Elephants walk on the world’s biggest platform shoes. Now, John Hutchinson at the Royal Veterinary College in London and his team have found that their footwear also contains hidden stiletto heels.

Even though an elephant’s leg looks like a solid column, it actually stands on tip-toe like a horse or a dog. Its heel rests on a large pad of fat that gives it a flat-footed appearance. The pad hides a sixth toe — a backward-pointing strut that evolved from one of their sesamoids, a set of small tendon-anchoring bones in the animal's ankle.

Elephants' feet are not as flat as they appear. Credit: James Balog / GETTY IMAGES

This extra digit, between 5 and 10 centimetres long, had been dismissed as an irrelevant piece of cartilage. Almost 300 years after it was first described, Hutchinson finally confirmed that it is a true bone that supports the squishy back of the elephant’s foot. The ones on the hindfeet even seem to have joints. The study is published in Science1.

Some moles and frogs have similar extra digits, and the giant panda has adapted the same sesamoid bone into a bamboo-grasping ‘thumb’. “The elephant’s toe is basically a panda’s thumb, with the same connections and everything,” says Hutchinson. “It’s a repeated theme in evolution. You turn one of your sesamoids into a functional finger instead of evolving a new one.”

The sixth toe was first described in the eighteenth century2, but it has been largely ignored. “People forgot that this thing was even there and it only came up in specialist papers on elephant anatomy,” says Hutchinson.
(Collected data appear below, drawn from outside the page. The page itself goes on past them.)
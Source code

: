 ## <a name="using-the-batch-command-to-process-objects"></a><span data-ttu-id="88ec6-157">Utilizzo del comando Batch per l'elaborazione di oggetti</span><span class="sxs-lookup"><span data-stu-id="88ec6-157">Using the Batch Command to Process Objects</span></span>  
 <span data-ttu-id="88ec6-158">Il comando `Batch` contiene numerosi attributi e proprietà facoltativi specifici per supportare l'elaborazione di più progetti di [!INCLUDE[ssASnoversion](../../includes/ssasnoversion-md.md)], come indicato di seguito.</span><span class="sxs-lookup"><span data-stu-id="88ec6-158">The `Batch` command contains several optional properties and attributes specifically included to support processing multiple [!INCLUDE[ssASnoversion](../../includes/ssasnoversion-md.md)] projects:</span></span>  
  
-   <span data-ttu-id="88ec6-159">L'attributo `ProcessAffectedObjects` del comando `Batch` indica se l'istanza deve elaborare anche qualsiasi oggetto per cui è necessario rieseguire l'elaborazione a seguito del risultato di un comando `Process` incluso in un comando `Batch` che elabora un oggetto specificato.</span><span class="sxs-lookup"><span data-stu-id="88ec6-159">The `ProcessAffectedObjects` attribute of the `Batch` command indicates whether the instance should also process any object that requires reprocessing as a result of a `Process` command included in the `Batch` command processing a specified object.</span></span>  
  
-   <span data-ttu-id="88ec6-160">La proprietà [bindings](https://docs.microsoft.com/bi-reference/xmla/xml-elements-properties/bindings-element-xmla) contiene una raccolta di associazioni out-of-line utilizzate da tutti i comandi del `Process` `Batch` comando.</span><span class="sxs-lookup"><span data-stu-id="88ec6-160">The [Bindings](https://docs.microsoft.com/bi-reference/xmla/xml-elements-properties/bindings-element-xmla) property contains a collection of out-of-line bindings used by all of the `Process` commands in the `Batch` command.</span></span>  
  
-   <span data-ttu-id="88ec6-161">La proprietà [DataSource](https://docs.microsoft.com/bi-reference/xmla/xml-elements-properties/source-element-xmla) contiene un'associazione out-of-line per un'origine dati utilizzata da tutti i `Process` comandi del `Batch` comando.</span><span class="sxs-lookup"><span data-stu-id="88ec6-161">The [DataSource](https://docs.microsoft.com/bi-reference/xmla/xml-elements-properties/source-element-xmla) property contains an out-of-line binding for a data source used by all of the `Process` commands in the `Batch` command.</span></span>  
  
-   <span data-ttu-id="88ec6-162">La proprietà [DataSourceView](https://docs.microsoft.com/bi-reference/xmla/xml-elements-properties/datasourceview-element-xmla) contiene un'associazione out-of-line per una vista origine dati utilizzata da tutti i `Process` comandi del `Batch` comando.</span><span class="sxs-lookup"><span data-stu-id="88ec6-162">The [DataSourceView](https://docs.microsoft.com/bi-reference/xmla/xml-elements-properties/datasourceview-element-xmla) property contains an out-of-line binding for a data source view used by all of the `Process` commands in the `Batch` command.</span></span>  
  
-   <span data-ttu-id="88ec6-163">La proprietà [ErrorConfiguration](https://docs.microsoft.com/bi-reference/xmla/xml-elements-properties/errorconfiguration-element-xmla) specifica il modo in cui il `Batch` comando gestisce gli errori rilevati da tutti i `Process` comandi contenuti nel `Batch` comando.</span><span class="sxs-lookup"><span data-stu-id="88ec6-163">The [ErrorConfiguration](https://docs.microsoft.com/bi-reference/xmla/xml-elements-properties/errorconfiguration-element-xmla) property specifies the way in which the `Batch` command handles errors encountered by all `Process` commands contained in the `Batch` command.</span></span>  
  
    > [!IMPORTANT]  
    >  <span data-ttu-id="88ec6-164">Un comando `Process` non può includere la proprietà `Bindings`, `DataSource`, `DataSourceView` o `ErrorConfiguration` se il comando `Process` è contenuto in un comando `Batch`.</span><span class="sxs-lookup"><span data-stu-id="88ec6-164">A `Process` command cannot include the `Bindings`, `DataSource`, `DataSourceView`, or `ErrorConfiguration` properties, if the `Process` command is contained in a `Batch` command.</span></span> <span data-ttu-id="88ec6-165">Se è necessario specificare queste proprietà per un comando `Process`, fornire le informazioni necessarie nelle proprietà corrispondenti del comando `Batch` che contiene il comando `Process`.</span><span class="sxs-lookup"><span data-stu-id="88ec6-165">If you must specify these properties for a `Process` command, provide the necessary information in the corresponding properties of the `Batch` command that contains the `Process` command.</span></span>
This was partly because live elephants are difficult to study. They react poorly to anaesthesia, and their feet are impervious to X-rays and ultrasound at safe intensities. Dissecting cadavers is the only real option. “Fortunately, I have the dubious distinction of having perhaps the world’s largest collection of frozen elephant feet,” says Hutchinson, who has long-standing relationships with several zoos. They send him the feet of elephants that have died or been euthanized, so that he can establish the cause of death, which is often related to foot problems in captive elephants. He now has more than 60 stored in various freezers.

Hutchinson thinks that researchers who dissected elephants in the past missed the sixth toe because it is so deeply embedded in the fat pad. “There are all these weird fibres and compartments, muscles and tendons weaving their way through, and this structure in the middle of it all,” says Hutchinson. “Unless you really cut through carefully and think about the anatomy, it might seem like an odd piece of cartilage.” This is why the extra digit never appears in museum specimens — curators usually throw it away.

Hutchinson and his team studied the toe using computer tomography (CT), electron microscopy, dissection and histology over a period of three years. “We really threw the kitchen sink at the structure,” he says.

Hutchinson found that the extra digit initially develops as rods of cartilage that slowly transform into bone, years after the rest of the bones of the foot have become ossified. By loading the feet with weights inside a CT scanner, they showed that the sixth toe acts as a strut that stiffens the back of the fat pad. It helps the pad to support the elephant’s weight without collapsing down too far. This also explains why the toe gets stronger as the animals gets older and heavier. “It helps us get our heads around the fact that this quite delicate foot is hidden within this great, hulking beast,” says Victoria Herridge, who studies elephant anatomy and evolution at the Natural History Museum in London, and was not involved in the study.

Fossils suggest that the earliest ancestors of elephants had flat feet, with no sixth toes, and their ankles rested on the ground. As the animals evolved into giants, they adopted a tip-toe stance that straightened their legs and better supported their weight. During this change in their posture, one of their sesamoid bones was co-opted into a load-sharing strut.

But Gerald Weissengruber at the University of Veterinary Medicine Vienna says that the paper has “fundamental flaws”. He says that it is unclear if the sixth toe is a sesamoid bone at all, because it has no obvious muscles attached to it as do the panda’s thumb or a human sesamoid.

Weissengruber also points out that Hutchinson mainly looked at captive elephants, which are known to suffer from foot and bone disorders. Disease could have turned cartilage in their foot into bone, and the ‘joint’ in the back toe might just be a fracture. A similar thing often happens to the cartilage in horse's hoofs. Hutchinson acknowledges the problem. “We don’t know how much of the ossification is normal and how much is pathological,” he says. “It would be nice to look at wild elephants.”